Quem mora ou está visitando São Paulo tem a oportunidade única de testemunhar parte importante dessa nossa história literária: até o dia 2 de maio, a Pinacoteca do Estado abriga a coleção Brasiliana, do Itaú.

Lá será possível ver preciosidades inimagináveis como o primeiro livro impresso no Brasil, outro com uma dedicatória de Machado de Assis para José de Alencar e primeiras edições e manuscritos de Monteiro Lobato, Drummond, Oswald de Andrade, Clarice Lispector e tantos mestres que desenharam os contornos da nossa cultura.

Para quem é escritor, visitar a exposição é prestar uma homenagem aos antepassados – e uma honra que certamente será inesquecível.

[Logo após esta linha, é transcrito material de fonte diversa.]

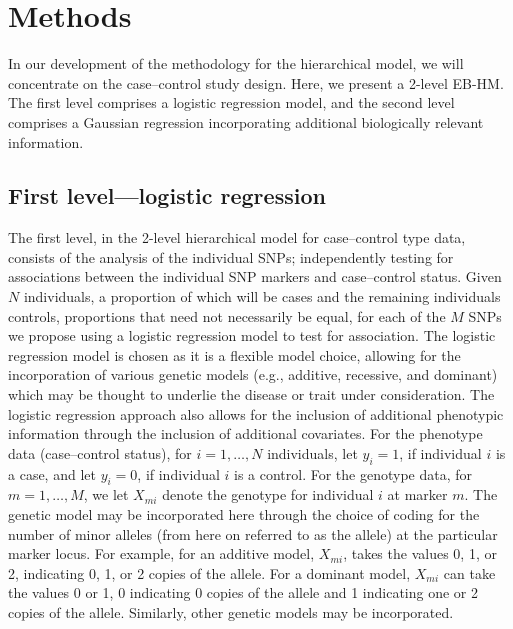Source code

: \documentclass[oupdraft]{bio}
\begin{document}
\section{Methods}
\label{sec2}

In our development of the methodology for the hierarchical model,
we will concentrate on the case--control study design. Here, we
present a 2-level EB-HM. The first level comprises a logistic
regression model, and the second level comprises a Gaussian
regression incorporating additional biologically relevant
information.


\subsection{First level---logistic regression}

The first level, in the 2-level hierarchical model for
case--control type data, consists of the analysis of the
individual SNPs; independently testing for associations between
the individual SNP markers and case--control status. Given $N$
individuals, a proportion of which will be cases and the remaining
individuals controls, proportions that need not necessarily be
equal, for each of the $M$ SNPs we propose using a logistic
regression model to test for association. The logistic regression
model is chosen as it is a flexible model choice, allowing for the
incorporation of various genetic models (e.g., additive,
recessive, and dominant) which may be thought to underlie the
disease or trait under consideration. The logistic regression
approach also allows for the inclusion of additional phenotypic
information through the inclusion of additional covariates. For
the phenotype data (case--control status), for $i = 1, \ldots, N$
individuals, let $y_i = 1$, if individual $i$ is a case,
and let $y_i = 0$, if individual $i$ is a control. For the
genotype data, for $m = 1, \ldots, M$, we let $X_{mi}$
denote the genotype for individual $i$ at marker $m$. The
genetic model may be incorporated here through the
choice of coding for the number of minor alleles (from here on
referred to as the allele) at the particular marker locus. For
example, for an additive model, $X_{mi}$, takes the values 0, 1,
or 2, indicating 0, 1, or 2 copies of the allele. For a
dominant model, $X_{mi}$ can take the values 0 or 1, 0
indicating 0 copies of the allele and 1 indicating one or
2 copies of the allele. Similarly, other genetic models
may be incorporated.
\end{document}
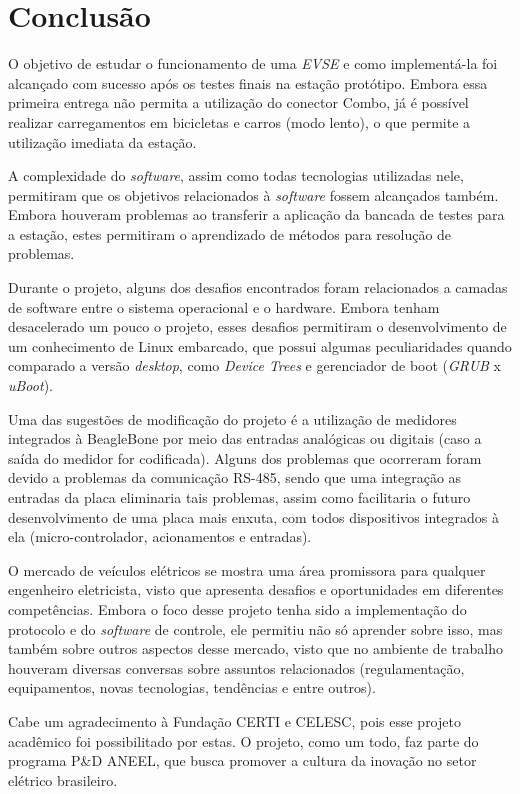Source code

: \chapter{Conclusão}
\label{stateofart:conclusion}

  O objetivo de estudar o funcionamento de uma \textit{\ac{EVSE}} e como implementá-la foi alcançado com sucesso após os testes finais na estação protótipo. Embora essa primeira entrega não permita a utilização do conector Combo, já é possível realizar carregamentos em bicicletas e carros (modo lento), o que permite a utilização imediata da estação.

  A complexidade do \textit{software}, assim como todas tecnologias utilizadas nele, permitiram que os objetivos relacionados à \textit{software} fossem alcançados também. Embora houveram problemas ao transferir a aplicação da bancada de testes para a estação, estes permitiram o aprendizado de métodos para resolução de problemas.

  Durante o projeto, alguns dos desafios encontrados foram relacionados a camadas de software entre o sistema operacional e o hardware. Embora tenham desacelerado um pouco o projeto, esses desafios permitiram o desenvolvimento de um conhecimento de Linux embarcado, que possui algumas peculiaridades quando comparado a versão \textit{desktop}, como \textit{Device Trees} e gerenciador de boot (\textit{GRUB} x \textit{uBoot}).

  Uma das sugestões de modificação do projeto é a utilização de medidores integrados à BeagleBone por meio das entradas analógicas ou digitais (caso a saída do medidor for codificada). Alguns dos problemas que ocorreram foram devido a problemas da comunicação RS-485, sendo que uma integração as entradas da placa eliminaria tais problemas, assim como facilitaria o futuro desenvolvimento de uma placa mais enxuta, com todos dispositivos integrados à ela (micro-controlador, acionamentos e entradas).
  
  O mercado de veículos elétricos se mostra uma área promissora para qualquer engenheiro eletricista, visto que apresenta desafios e oportunidades em diferentes competências. Embora o foco desse projeto tenha sido a implementação do protocolo e do \textit{software} de controle, ele permitiu não só aprender sobre isso, mas também sobre outros aspectos desse mercado, visto que no ambiente de trabalho houveram diversas conversas sobre assuntos relacionados (regulamentação, equipamentos, novas tecnologias, tendências e entre outros).

  Cabe um agradecimento à Fundação CERTI e CELESC, pois esse projeto acadêmico foi possibilitado por estas. O projeto, como um todo, faz parte do programa P\&D ANEEL, que busca promover a cultura da inovação no setor elétrico brasileiro.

Assim sendo, programa-se e, se necessário, arrume as malas. As primeiras letras do Brasil te aguardam na Pinacoteca.

Pinacoteca do Estado – pça. da Luz, 2, Bom Retiro, região
central, São Paulo, SP. Tel.: 0/xx/11/3324-1000. Ter. a dom.: 10h às
17h30 (c/ permanência até as 18h). Abertura 6/3. Até 02/05. Ingr.: R$ 6
(sáb.: grátis). Estac. grátis. Classificação etária: livre.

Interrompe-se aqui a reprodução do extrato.